Researchers Introduce ‘Lensless’ Imaging Through Advanced Machine Learning For Next-Generation Image Sensing Solutions

This Article Is Based On The Research Article 'Lensless' imaging through advanced machine learning for next generation image sensing solutions'. All Credit For This Research Goes To The Researchers Of This Paper 👏👏👏

Please Don't Forget To Join Our ML Subreddit

A camera typically requires a lens system to capture a focused image, and the lensed camera has been the dominating imaging solution for millennia. A complicated lens system is necessary to get high-quality, bright, and aberration-free imaging with a lensed camera. In recent decades, the desire for smaller, lighter, and less expensive cameras has exploded. Next-generation cameras with high functionality that are small enough to be deployed anyplace are needed.

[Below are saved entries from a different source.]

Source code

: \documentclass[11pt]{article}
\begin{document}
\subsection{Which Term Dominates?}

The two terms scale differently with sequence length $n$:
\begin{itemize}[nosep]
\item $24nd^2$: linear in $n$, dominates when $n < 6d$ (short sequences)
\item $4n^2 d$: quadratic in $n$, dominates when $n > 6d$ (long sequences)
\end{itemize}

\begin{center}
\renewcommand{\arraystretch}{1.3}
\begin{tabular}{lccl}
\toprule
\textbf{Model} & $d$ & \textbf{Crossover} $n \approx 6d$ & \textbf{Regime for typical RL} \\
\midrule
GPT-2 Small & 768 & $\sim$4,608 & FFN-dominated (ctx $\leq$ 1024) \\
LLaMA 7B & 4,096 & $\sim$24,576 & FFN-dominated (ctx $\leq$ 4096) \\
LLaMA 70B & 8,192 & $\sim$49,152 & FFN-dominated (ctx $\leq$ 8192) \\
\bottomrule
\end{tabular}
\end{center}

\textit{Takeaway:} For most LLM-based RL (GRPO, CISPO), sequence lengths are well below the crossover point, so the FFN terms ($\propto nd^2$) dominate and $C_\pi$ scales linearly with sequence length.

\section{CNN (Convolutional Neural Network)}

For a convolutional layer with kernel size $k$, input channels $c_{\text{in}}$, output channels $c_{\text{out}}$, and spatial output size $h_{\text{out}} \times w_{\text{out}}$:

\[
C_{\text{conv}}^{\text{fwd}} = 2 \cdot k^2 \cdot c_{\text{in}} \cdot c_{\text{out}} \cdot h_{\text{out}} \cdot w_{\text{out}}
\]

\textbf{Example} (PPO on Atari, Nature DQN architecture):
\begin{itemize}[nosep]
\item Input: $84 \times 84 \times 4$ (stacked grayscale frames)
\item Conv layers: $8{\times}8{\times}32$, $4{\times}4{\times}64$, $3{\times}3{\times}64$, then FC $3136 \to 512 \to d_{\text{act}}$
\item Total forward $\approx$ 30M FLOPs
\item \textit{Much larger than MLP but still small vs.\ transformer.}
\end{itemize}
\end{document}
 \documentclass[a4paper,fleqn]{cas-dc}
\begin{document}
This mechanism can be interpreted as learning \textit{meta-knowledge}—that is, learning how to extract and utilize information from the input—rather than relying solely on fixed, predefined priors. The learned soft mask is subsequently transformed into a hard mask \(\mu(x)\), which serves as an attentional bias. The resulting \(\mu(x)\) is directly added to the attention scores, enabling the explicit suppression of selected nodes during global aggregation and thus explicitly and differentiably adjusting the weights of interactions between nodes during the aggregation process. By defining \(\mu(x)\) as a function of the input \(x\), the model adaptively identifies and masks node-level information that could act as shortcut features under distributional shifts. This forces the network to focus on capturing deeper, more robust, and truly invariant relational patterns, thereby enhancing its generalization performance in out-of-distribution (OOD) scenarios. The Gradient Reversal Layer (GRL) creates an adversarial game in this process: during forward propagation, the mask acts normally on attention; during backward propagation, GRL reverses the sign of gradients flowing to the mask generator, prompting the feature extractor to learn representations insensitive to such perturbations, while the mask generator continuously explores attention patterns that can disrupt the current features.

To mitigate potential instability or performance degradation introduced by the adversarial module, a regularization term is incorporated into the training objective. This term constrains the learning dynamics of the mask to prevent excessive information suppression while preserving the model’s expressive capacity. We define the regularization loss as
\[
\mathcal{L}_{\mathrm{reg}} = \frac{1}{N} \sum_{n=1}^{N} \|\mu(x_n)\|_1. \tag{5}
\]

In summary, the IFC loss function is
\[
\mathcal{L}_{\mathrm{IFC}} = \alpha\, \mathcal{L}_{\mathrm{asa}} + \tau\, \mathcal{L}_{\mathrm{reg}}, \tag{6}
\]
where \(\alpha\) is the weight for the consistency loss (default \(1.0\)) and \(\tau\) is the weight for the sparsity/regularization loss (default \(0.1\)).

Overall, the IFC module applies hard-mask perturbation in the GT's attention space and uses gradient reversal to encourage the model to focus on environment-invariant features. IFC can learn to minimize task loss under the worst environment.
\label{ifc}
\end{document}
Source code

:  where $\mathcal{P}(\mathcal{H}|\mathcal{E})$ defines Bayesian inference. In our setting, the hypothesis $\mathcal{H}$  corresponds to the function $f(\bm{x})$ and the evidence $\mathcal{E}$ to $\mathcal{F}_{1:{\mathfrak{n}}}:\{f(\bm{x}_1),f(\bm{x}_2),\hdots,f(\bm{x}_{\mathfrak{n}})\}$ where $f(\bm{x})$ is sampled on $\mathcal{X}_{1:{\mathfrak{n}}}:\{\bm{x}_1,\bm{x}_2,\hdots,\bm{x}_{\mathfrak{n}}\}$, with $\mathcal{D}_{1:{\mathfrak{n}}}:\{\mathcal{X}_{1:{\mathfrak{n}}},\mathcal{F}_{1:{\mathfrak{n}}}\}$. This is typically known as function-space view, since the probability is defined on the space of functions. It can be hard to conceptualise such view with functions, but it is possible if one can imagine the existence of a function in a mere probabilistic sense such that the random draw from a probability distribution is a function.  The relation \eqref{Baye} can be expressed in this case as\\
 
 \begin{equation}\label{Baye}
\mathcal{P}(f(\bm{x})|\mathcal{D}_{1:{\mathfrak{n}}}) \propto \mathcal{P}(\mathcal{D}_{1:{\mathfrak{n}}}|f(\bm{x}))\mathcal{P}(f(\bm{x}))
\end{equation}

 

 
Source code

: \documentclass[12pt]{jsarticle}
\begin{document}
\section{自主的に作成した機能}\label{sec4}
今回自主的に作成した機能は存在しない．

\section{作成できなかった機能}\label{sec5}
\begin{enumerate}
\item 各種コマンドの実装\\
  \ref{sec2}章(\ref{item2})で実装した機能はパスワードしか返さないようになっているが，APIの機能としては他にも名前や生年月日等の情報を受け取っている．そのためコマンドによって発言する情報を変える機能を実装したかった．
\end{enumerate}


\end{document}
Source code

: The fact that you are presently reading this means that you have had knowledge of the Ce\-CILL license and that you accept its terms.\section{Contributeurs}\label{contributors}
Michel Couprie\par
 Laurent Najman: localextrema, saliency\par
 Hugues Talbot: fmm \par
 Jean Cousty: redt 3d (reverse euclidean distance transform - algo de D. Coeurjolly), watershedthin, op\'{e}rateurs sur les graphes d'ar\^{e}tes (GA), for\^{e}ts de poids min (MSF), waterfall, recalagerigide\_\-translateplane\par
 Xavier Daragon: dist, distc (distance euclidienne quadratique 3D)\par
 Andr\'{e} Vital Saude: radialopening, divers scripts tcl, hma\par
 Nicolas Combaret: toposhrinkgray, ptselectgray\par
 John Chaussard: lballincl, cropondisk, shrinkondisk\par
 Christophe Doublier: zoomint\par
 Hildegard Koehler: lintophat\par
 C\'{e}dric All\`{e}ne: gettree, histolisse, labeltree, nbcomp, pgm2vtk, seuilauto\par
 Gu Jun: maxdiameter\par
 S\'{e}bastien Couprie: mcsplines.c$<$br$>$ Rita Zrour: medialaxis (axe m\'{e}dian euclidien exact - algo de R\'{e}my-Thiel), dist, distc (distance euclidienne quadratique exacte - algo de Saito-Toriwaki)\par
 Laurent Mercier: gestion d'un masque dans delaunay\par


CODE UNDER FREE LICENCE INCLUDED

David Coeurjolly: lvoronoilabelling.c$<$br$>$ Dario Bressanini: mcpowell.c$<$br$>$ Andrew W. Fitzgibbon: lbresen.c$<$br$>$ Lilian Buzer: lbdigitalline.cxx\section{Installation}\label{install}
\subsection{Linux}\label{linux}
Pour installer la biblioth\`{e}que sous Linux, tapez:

However, the lens system and the focusing distance required by refractive lenses limit the lensed camera’s compactness.


The lensless camera has recently gained popularity. By substituting computing for various parts of the optical system, recent improvements in computing technology can simplify the lens system. Due to image reconstruction computers, the entire lens can be removed, resulting in a lensless camera that is ultra-thin, lightweight, and low-cost. However, the image reconstruction technique has yet to be perfected, resulting in poor imaging quality and a lengthy calculation time for the lensless camera.

Researchers recently devised a new image reconstruction method that reduces computing time while maintaining excellent image quality. A vital member of the research team says, “Without the restrictions of a lens, the lensless camera might be ultra-miniature, allowing novel uses that are beyond our imagination.”


The lensless camera’s conventional optical hardware comprises a thin mask and an image sensor. The mask and sensor can be produced combined in established semiconductor manufacturing techniques for future production. The mask optically encodes the incident light, which casts patterns on the sensor. Although the casted patterns are utterly incomprehensible to the naked eye, they can be decoded using explicit knowledge of the optical system. A mathematical procedure is then used to rebuild the image.

A lensless camera with a mask encodes the scene optically with a thin mask and reconstructs the image later. One of the most critical topics in lensless imaging is improving picture reconstruction. Traditional model-based reconstruction methods, which rely on physical system knowledge, are vulnerable to errors in system modeling. Reconstruction using a pure data-driven deep neural network (DNN) removes this constraint, potentially improving reconstruction quality. However, existing pure DNN reconstruction algorithms do not outperform model-based approaches for lensless imaging. In lensless optics, the multiplexing property makes global features critical for understanding the optically encoded pattern.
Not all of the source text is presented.